The American soldier entered the homes of civilians in the southern Kandahar province and killed 16 people including nine children and three women, the statement said.

But it’s OK, Obama called and apologized:

US President Barack Obama has phoned his Afghan counterpart Hamid Karzai to express condolences over the massacre of 16 villagers in Kandahar.

[…]

Mr Obama vowed to hold accountable anyone responsible for the “tragic and shocking” incident.

I’m sure the phone call went something like this:

Obama: Hey, I heard about the rampage that left some of your people dead, super sorry about that.

Karzai: Sixteen innocent people were slaughtered, nine of them children, and all you can say is ‘I’m sorry?’

Obama: Fine, I’ll do a token inquiry.

Karzai: An inquiry? How about you get out of my fucking country!

Obama: Yeah, about that. See, the thing is we really don’t feel like the time is right for use to leave. I’m sorry this happened and everything, and I can’t say it won’t happen again, but I’ll certainly give somebody a stern talking to about this. Talk to you later.

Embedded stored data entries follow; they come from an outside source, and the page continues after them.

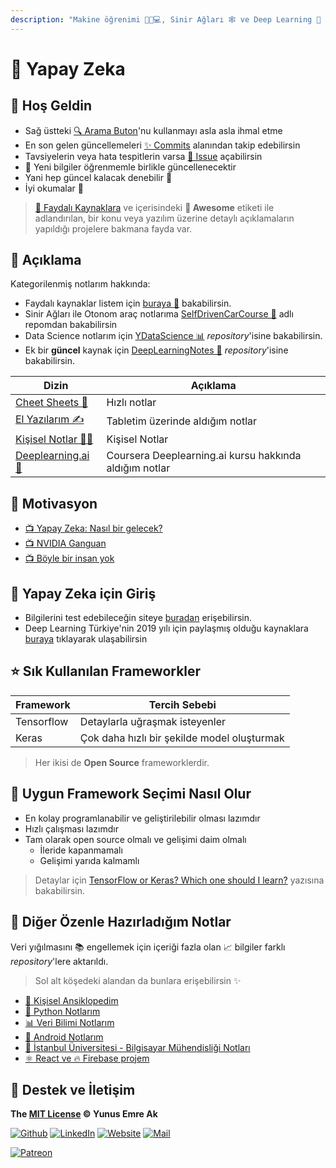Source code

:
 ```yaml
---
description: "Makine öğrenimi 👨‍🏫💻, Sinir Ağları 🕸 ve Deep Learning 🧠 üzerine çalışmalarım."
---
```


# 🧠 Yapay Zeka

## 🗽 Hoş Geldin

- Sağ üstteki [🔍 Arama Buton](https://ai.yemreak.com/?q=)'nu kullanmayı asla asla ihmal etme
- En son gelen güncellemeleri [✨ Commits](https://github.com/yedhrab/YArtificalIntelligent/commits/master) alanından takip edebilirsin
- Tavsiyelerin veya hata tespitlerin varsa [🦋 Issue](https://github.com/yedhrab/YArtificalIntelligent/issues) açabilirsin
- 🌊 Yeni bilgiler öğrenmemle birlikle güncellenecektir
- Yani hep güncel kalacak denebilir 🚀
- İyi okumalar 👻

> [🌟 Faydalı Kaynaklara](0%20-%20Faydal%C4%B1%20Kaynaklar) ve içerisindeki **🚀 Awesome** etiketi ile adlandırılan, bir konu veya yazılım üzerine detaylı açıklamaların yapıldığı projelere bakmana fayda var.

## 🗼 Açıklama

Kategorilenmiş notlarım hakkında:

- Faydalı kaynaklar listem için [buraya 🌟](Kişisel%20Notlar/0%20-%20Faydalı%20Kaynaklar.md) bakabilirsin.
- Sinir Ağları ile Otonom araç notlarıma [SelfDrivenCarCourse 🚗](https://github.com/yedhrab/SelfDrivenCarCourse) adlı repomdan bakabilirsin
- Data Science notlarım için [YDataScience 📊](https://github.com/yedhrab/YDataScience) _repository_'isine bakabilirsin.
- Ek bir **güncel** kaynak için [DeepLearningNotes 💫](https://github.com/asmaamirkhan/DeepLearningNotes) _repository_'isine bakabilirsin.

| Dizin                                         | Açıklama                                               |
| --------------------------------------------- | ------------------------------------------------------ |
| [Cheet Sheets 🏃‍️](Cheet%20Sheets)           | Hızlı notlar                                           |
| [El Yazılarım ✍](El%20Yaz%C4%B1lar%C4%B1m)    | Tabletim üzerinde aldığım notlar                       |
| [Kişisel Notlar 👨‍🏫](Ki%C5%9Fisel%20Notlar) | Kişisel Notlar                                         |
| [Deeplearning.ai 🧠](DeepLearning.ai)         | Coursera Deeplearning.ai kursu hakkında aldığım notlar |

## 🚀 Motivasyon

- [📺 Yapay Zeka: Nasıl bir gelecek?](https://www.youtube.com/watch?v=qh2ESbatq68)
- [📺 NVIDIA Ganguan](https://www.youtube.com/watch?v=1iMmenHFdCE)
- [📺 Böyle bir insan yok](https://youtu.be/N4m_xt4vFwY)

## 🚶‍ Yapay Zeka için Giriş

- Bilgilerini test edebileceğin siteye [buradan][hackerrank] erişebilirsin.
- Deep Learning Türkiye'nin 2019 yılı için paylaşmış olduğu kaynaklara [buraya][deeplearning yapay zeka uygulması 2019] tıklayarak ulaşabilirsin

[yapay zeka belgeseli]: https://www.youtube.com/watch?v=qh2ESbatq68
[hackerrank]: https://www.hackerrank.com/domains/ai
[deeplearning yapay zeka uygulması 2019]: https://medium.com/deep-learning-turkiye/2019-yapay-zeka-e%C4%9Fitim-ve-uygulama-program%C4%B1-add138988809

## ⭐ Sık Kullanılan Frameworkler

| Framework  | Tercih Sebebi                               |
| ---------- | ------------------------------------------- |
| Tensorflow | Detaylarla uğraşmak isteyenler              |
| Keras      | Çok daha hızlı bir şekilde model oluşturmak |

> Her ikisi de **Open Source** frameworklerdir.

## 🤔 Uygun Framework Seçimi Nasıl Olur

- En kolay programlanabilir ve geliştirilebilir olması lazımdır
- Hızlı çalışması lazımdır
- Tam olarak open source olmalı ve gelişimi daim olmalı
  - İleride kapanmamalı
  - Gelişimi yarıda kalmamlı

> Detaylar için [TensorFlow or Keras? Which one should I learn?](https://medium.com/implodinggradients/tensorflow-or-keras-which-one-should-i-learn-5dd7fa3f9ca0) yazısına bakabilirsin.

## 🚙 Diğer Özenle Hazırladığım Notlar

Veri yığılmasını 📚 engellemek için içeriği fazla olan 📈 bilgiler farklı _repository_'lere aktarıldı.

> Sol alt köşedeki alandan da bunlara erişebilirsin ✨

- [📖 Kişisel Ansiklopedim](https://wiki.yemreak.com/)
- [🐍 Python Notlarım](https://python.yemreak.com/)
- [📊 Veri Bilimi Notlarım](https://ds.yemreak.com/)
- [📱 Android Notlarım](https://android.yemreak.com/)
- [🏫 İstanbul Üniversitesi - Bilgisayar Mühendisliği Notları](https://iuce.yemreak.com)
- [⚛ React ve 🔥 Firebase projem](https://github.com/yedhrab/YReact-Firebase)

## 💖 Destek ve İletişim

**The [MIT License](https://choosealicense.com/licenses/mit/) &copy; Yunus Emre Ak**

[![Github](https://drive.google.com/uc?id=1PzkuWOoBNMg0uOMmqwHtVoYt0WCqi-O5)][github]
[![LinkedIn](https://drive.google.com/uc?id=1hvdil0ZHVEzekQ4AYELdnPOqzunKpnzJ)][linkedin]
[![Website](https://drive.google.com/uc?id=1wR8Ph0FBs36ZJl0Ud-HkS0LZ9b66JBqJ)][website]
[![Mail](https://drive.google.com/uc?id=142rP0hbrnY8T9kj_84_r7WxPG1hzWEcN)][mail]

[![Patreon](https://drive.google.com/uc?id=11YmCRmySX7v7QDFS62ST2JZuE70RFjDG)][bağış aylık]

<!-- İletişim -->

[mail]: mailto::yedhrab@gmail.com?subject=YArtificalIntelligent%20%7C%20Github
[github]: https://github.com/yedhrab
[website]: https://yemreak.com
[linkedin]: https://www.linkedin.com/in/yemreak/
[bağış anlık]: https://gogetfunding.com/yemreak/
[bağış aylık]: https://www.patreon.com/yemreak/

<!-- İletişim Sonu -->

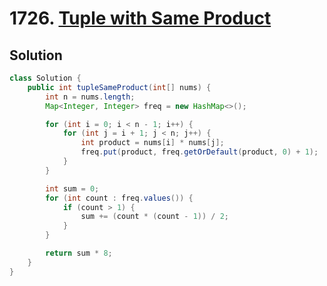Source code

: # 1726. [Tuple with Same Product](https://leetcode.com/problems/tuple-with-same-product/description/?envType=daily-question&envId=2025-02-06)

## Solution

```java
class Solution {
    public int tupleSameProduct(int[] nums) {
        int n = nums.length;
        Map<Integer, Integer> freq = new HashMap<>();

        for (int i = 0; i < n - 1; i++) {
            for (int j = i + 1; j < n; j++) {
                int product = nums[i] * nums[j];
                freq.put(product, freq.getOrDefault(product, 0) + 1);
            }
        }

        int sum = 0;
        for (int count : freq.values()) {
            if (count > 1) {
                sum += (count * (count - 1)) / 2;
            }
        }

        return sum * 8;
    }
}
```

After which Obama hung up the phone, laughed his ass off, and told Biden, “That guy thinks I care, what an idiot!” This is the result of war and it is why it should be avoided at all costs. I think the horrors of war were realized well enough by the founding fathers since they required congressional approval before the United States would raise an army and enter a war. Sadly the founding fathers didn’t realize how spineless fucks would end up populating the congress and give the president dictator-like powers to send American people overseas to die without so much as a challenge.

Strong Bipartisan Support

We often hear a bill has strong bipartisan support as if that’s a good thing. Truthfully strong bipartisan support is a fancy of way of saying legislation that will fuck us in the ass. Remember the bill I mentioned that would effectively make it illegal to protest anywhere people protected by the Secret Service were speaking? It broke the laws of physics when it passed through the legislature faster than the speed of light. It flew threw the Senate on February 5th, made its way through the House on February 28th, and was finally signed by the emperor president on March 7th. All told the bill went from passing its first part of congress to being signed into law in roughly one month.

The statement released by the White House is laughable:

H.R. 347, the “Federal Restricted Buildings and Grounds Improvement Act of 2011,” which makes it a Federal crime to enter or remain knowingly in any restricted area of the White House, the Vice President’s official residence, or their respective grounds without lawful authority.

No justification, no attempt at bullshitting the public about why this bill is needed, just a short statement that might as well read, “Shut up slaves.” The statement also entirely missed the fact that this bill extends well beyond the White House or the Vice President’s residence:

‘(1) the term ‘restricted buildings or grounds’ means any posted, cordoned off, or otherwise restricted area–

‘(A) of the White House or its grounds, or the Vice President’s official residence or its grounds;

‘(B) of a building or grounds where the President or other person protected by the Secret Service is or will be temporarily visiting; or

‘(C) of a building or grounds so restricted in conjunction with an event designated as a special event of national significance; and

‘(2) the term ‘other person protected by the Secret Service’ means any person whom the United States Secret Service is authorized to protect under section 3056 of this title or by Presidential memorandum, when such person has not declined such protection.’.

The bill applies to any location where persons “protected by the Secret Service” are at. Beautiful isn’t it? That means this bill applies to any location the president or vice president are currently stalking about.